De mythe van het moederinstinct speelt nog altijd een rol in de verschillende verwachtingen die we hebben tegenover vrouwen en mannen, toont Doortje Smithuijsen in haar pamflet Kapitalisme is seksisme. Neem bijvoorbeeld de ‘tradwives’, een op sociale media zeer invloedrijke beweging van vrouwen die de traditionele rol van zorgende huismoeder omarmen, op grond van het idee dat de herwaardering van die rol de werkelijke emancipatie van het vrouwelijke betekent. Iets subtieler is de beweging die je ziet in yoga- en wellnesskringen, waar allerlei programma’s zijn gericht op ‘vrouwelijke energie’, ‘vrouwelijke spiritualiteit’ en ‘empowerment van zachte krachten’. De impliciete boodschap: als vrouw moet je jezelf continu verbeteren, want je bent nooit sexy en zorgzaam genoeg. Het gewiekste van het kapitalisme is dat het de oplossingen aandraagt voor de problemen die het zelf creëert. Smithuijsen vraagt zich af wie hiervan profiteert. Dat zijn niet de vrouwen. Die hebben weliswaar ontelbaar veel meer consumptiekeuzes dan de een generatie voor hen, maar zijn er gering op vooruitgegaan op de fronten waar het er echt toe doet. Ook is wat ze ‘het keuzefeminisme’ noemt weinig effectief tegen geweld en machtsmisbruik jegens vrouwen. Kapitalisme is seksisme is een kort, maar krachtig pamflet dat je ogen opent, vooral wanneer Smithuijsen een anonieme socialemediamarketeer aan het woord laat die ruiterlijk toegeeft dat hij vooral de angst van vrouwen doorverkoopt aan zijn klanten.

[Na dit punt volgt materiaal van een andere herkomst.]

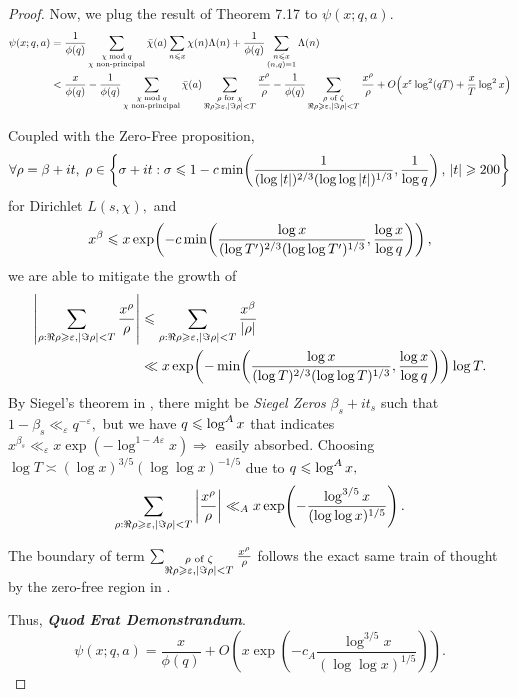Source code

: \begin{proof}
Now, we plug the result of Theorem 7.17 to $\psi(x; q, a).$
\begin{align*}
    \psi(x; q, a) &= \frac{1}{\phi(q)} \sum_{\substack{\chi \bmod q \\ \chi \text{ non-principal}}} \bar{\chi}(a) \sum_{n \l x} \chi(n) \Lambda(n) + \frac{1}{\phi(q)} \sum_{\substack{n \l x \\ (n, q) = 1}} \Lambda(n) \\
    &< \frac{x}{\phi(q)} - \frac{1}{\phi(q)} \sum_{\substack{\chi \bmod q \\ \chi \text{ non-principal}}} \bar{\chi}(a) \sum_{\substack{\rho \text{ for } \chi \\ \Re \rho \g \varepsilon, \abs{\Im \rho} < T}} \frac{x^\rho}{\rho} - \frac{1}{\phi(q)}\sum_{\substack{\rho \text{ of } \zeta \\ \Re \rho \g \varepsilon, \abs{\Im \rho} < T}} \frac{x^\rho}{\rho} + O\!\left( x^\varepsilon \log^2(qT) + \frac{x}{T} \log^2 x \right)
\end{align*}

Coupled with the Zero-Free proposition, $$\forall \rho = \beta + it, \; \rho \in \set{\sigma + it : \sigma \l 1 - c \min\!\left( \frac{1}{(\log |t|)^{2/3} (\log\log |t|)^{1/3}}, \frac{1}{\log q} \right), \, |t| \g 200}$$ for Dirichlet $L(s, \chi),$ and $$x^\beta \l x \exp\! \left( -c\min\!\left( \frac{\log x}{(\log T')^{2/3} (\log \log T')^{1/3}}, \frac{\log x}{\log q} \right) \right),$$ we are able to mitigate the growth of 
\begin{align*}
    \abs{\sum_{\rho: \Re \rho \g \varepsilon, \abs{\Im \rho} < T} \frac{x^\rho}{\rho}} &\l \sum_{\rho: \Re \rho \g \varepsilon, \abs{\Im \rho} < T} \frac{x^\beta}{\abs{\rho}} \\ 
    &\ll x \exp\! \left( -\min\!\left( \frac{\log x}{(\log T)^{2/3} (\log \log T)^{1/3}}, \frac{\log x}{\log q} \right) \right) \log T.
\end{align*}
By Siegel's theorem in \cite[Ch.~21]{Davenport}, there might be \emph{Siegel Zeros} $\beta_s + it_s$ such that $1-\beta_s \ll_\varepsilon q^{-\varepsilon},$ but we have $q \l \log^A x$ that indicates $x^{\beta_s} \ll_\varepsilon x\exp(-\log^{1-A\varepsilon} x) \Rightarrow$ easily absorbed. Choosing $\log T \asymp (\log x)^{3/5}(\log\log x)^{-1/5}$ due to $q \l \log^A x,$ $$\sum_{\rho: \Re \rho \g \varepsilon, \abs{\Im \rho} < T} \abs{\frac{x^\rho}{\rho}} \ll_A x \exp\! \left( - \frac{\log^{3/5}x}{(\log\log x)^{1/5}} \right).$$ 

The boundary of term $\sum_{\substack{\rho \text{ of } \zeta \\ \Re \rho \g \varepsilon, \abs{\Im \rho} < T}} \frac{x^\rho}{\rho}$ follows the exact same train of thought by the zero-free region in \cite[Ch.~13]{Davenport}.

Thus, \textbf{\textit{Quod Erat Demonstrandum}}. 
\begin{equation}
    \psi(x; q, a) = \frac{x}{\phi(q)} + O\!\left( x \exp\!\left( -c_A \frac{\log^{3/5} x}{(\log\log x)^{1/5}} \right) \right).
\end{equation}
\end{proof}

Het antikapitalistische feminisme van Smithuijsen tref je ook bij Lynn Berger, ’correspondent zorg’ bij De Correspondent en auteur van Ik werk al (ik krijg er alleen niet voor betaald). Haar stelling is dat we onbetaald werk, zoals huishoudelijk werk en zorg, zouden moeten betalen. Als we dat tegen de gangbare tarieven (vaak minimumloon) zouden waarderen, zou dat in Nederland in totaal om 215 miljard euro gaan, een kwart van het bbp. Alleen dan kunnen we onbetaald werk echt als werk gaan waarderen. Dat is nodig, want wie doen het meeste van dat onbetaalde werk? Juist: vrouwen. En als zij daarnaast niet ook nog fulltime kunnen werken, worden ze honend als ‘deeltijdprinsesjes’ weggezet. Ook wanneer zorgtaken wel betaald worden, bijvoorbeeld in de schoonmaak of kinderopvang, zijn het voornamelijk vrouwen die die taken op zich nemen.Waarom laten we zorgtaken vooral aan vrouwen over, en laten we ook nog eens na om dat als werk te waarderen? Weer speelt dat vermaledijde idee een belangrijke rol dat vrouwen van nature geneigd zijn voor hun naasten en anderen te zorgen en dat het allerbeste kunnen. En ook hier de vraag: wie profiteert ervan? Berger toont aan dat fabriekseigenaren ten tijde van de Industriële Revolutie vrouwen bewust stimuleerden om thuis te blijven om voor hun man te zorgen, zodat die gevoed en uitgerust op zijn werkdag kon verschijnen. Bovendien moest de volgende generatie arbeiders worden grootgebracht. In ruil daarvoor kreeg de arbeider een salaris waar je in principe een gezin mee kon onderhouden: het kostwinnersmodel. Maar met de ontwikkeling van het kapitalisme heeft het kostwinnersmodel plaatsgemaakt voor het anderhalfverdienersmodel. Met een enkel modaal salaris kun je inmiddels geen gezin meer onderhouden. De winst van grote bedrijven groeit daarentegen nog altijd.

Historische horror
Niet alleen het kapitalisme profiteert van het idee dat vrouwen vooral bestaan om nieuwe generaties voort te brengen. In Ei, foetus, baby van wetenschapsfilosoof Trudy Dehue ontdekt de lezer dat ook de door mannen gedomineerde wetenschap, de medische professie en de religie veel baat hadden bij dit idee – en nog steeds hebben. Volgens Dehue vind je feiten niet zomaar in de wereld, je maakt ze. In dit boek vertelt ze hoe de feiten rondom de zwangerschap zijn geproduceerd en de manier waarop predikanten, artsen en wetenschappers door de tijd heen met zwangere vrouwen zijn omgegaan om dergelijke feiten te kunnen maken. Altijd uit naam van de wetenschap, medische professionele ontwikkeling en God, waarover mannen het voor het zeggen hadden, en nooit uit naam van de zwangere vrouw in kwestie.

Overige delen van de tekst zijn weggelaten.